[Source texts of formatted documents]
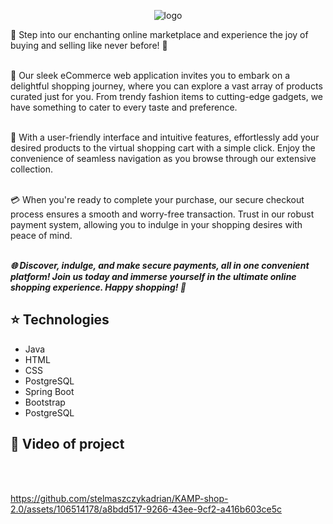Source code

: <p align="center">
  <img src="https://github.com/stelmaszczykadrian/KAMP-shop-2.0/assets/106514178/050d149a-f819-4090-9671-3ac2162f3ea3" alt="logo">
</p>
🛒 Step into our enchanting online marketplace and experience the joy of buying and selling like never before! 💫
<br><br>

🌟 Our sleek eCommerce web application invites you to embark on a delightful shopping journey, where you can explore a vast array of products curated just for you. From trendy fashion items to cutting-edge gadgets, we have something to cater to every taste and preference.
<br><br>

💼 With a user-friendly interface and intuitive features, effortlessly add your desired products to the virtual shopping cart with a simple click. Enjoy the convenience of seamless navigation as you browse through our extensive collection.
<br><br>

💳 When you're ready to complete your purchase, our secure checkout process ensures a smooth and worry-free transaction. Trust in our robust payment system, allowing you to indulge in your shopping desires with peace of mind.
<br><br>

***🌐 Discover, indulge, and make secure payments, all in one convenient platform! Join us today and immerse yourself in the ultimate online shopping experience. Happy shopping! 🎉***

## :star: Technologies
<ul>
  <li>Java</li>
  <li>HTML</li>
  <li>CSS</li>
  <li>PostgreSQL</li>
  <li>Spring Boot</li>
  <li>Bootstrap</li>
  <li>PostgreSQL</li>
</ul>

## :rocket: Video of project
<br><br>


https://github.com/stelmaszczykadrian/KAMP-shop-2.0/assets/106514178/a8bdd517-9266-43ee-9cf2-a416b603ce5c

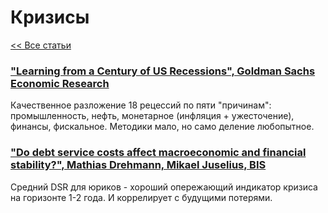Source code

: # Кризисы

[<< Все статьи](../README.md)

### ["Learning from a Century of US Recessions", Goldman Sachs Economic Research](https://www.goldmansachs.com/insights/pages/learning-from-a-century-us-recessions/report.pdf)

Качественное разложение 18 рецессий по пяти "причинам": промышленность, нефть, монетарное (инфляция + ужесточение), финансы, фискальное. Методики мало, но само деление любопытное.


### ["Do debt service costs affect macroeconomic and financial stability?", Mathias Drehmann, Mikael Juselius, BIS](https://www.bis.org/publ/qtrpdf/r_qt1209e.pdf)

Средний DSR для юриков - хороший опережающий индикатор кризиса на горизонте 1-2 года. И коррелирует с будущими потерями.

Task item =>
Start at the top line above and repeat the records verbatim, leaving images out.

Written answer =>
Source code

: <p align="center">
  <img src="https://github.com/stelmaszczykadrian/KAMP-shop-2.0/assets/106514178/050d149a-f819-4090-9671-3ac2162f3ea3" alt="logo">
</p>
🛒 Step into our enchanting online marketplace and experience the joy of buying and selling like never before! 💫
<br><br>

🌟 Our sleek eCommerce web application invites you to embark on a delightful shopping journey, where you can explore a vast array of products curated just for you. From trendy fashion items to cutting-edge gadgets, we have something to cater to every taste and preference.
<br><br>

💼 With a user-friendly interface and intuitive features, effortlessly add your desired products to the virtual shopping cart with a simple click. Enjoy the convenience of seamless navigation as you browse through our extensive collection.
<br><br>

💳 When you're ready to complete your purchase, our secure checkout process ensures a smooth and worry-free transaction. Trust in our robust payment system, allowing you to indulge in your shopping desires with peace of mind.
<br><br>

***🌐 Discover, indulge, and make secure payments, all in one convenient platform! Join us today and immerse yourself in the ultimate online shopping experience. Happy shopping! 🎉***

## :star: Technologies
<ul>
  <li>Java</li>
  <li>HTML</li>
  <li>CSS</li>
  <li>PostgreSQL</li>
  <li>Spring Boot</li>
  <li>Bootstrap</li>
  <li>PostgreSQL</li>
</ul>

## :rocket: Video of project
<br><br>


https://github.com/stelmaszczykadrian/KAMP-shop-2.0/assets/106514178/a8bdd517-9266-43ee-9cf2-a416b603ce5c

Source code

: # Кризисы

[<< Все статьи](../README.md)

### ["Learning from a Century of US Recessions", Goldman Sachs Economic Research](https://www.goldmansachs.com/insights/pages/learning-from-a-century-us-recessions/report.pdf)

Качественное разложение 18 рецессий по пяти "причинам": промышленность, нефть, монетарное (инфляция + ужесточение), финансы, фискальное. Методики мало, но само деление любопытное.


### ["Do debt service costs affect macroeconomic and financial stability?", Mathias Drehmann, Mikael Juselius, BIS](https://www.bis.org/publ/qtrpdf/r_qt1209e.pdf)

Средний DSR для юриков - хороший опережающий индикатор кризиса на горизонте 1-2 года. И коррелирует с будущими потерями.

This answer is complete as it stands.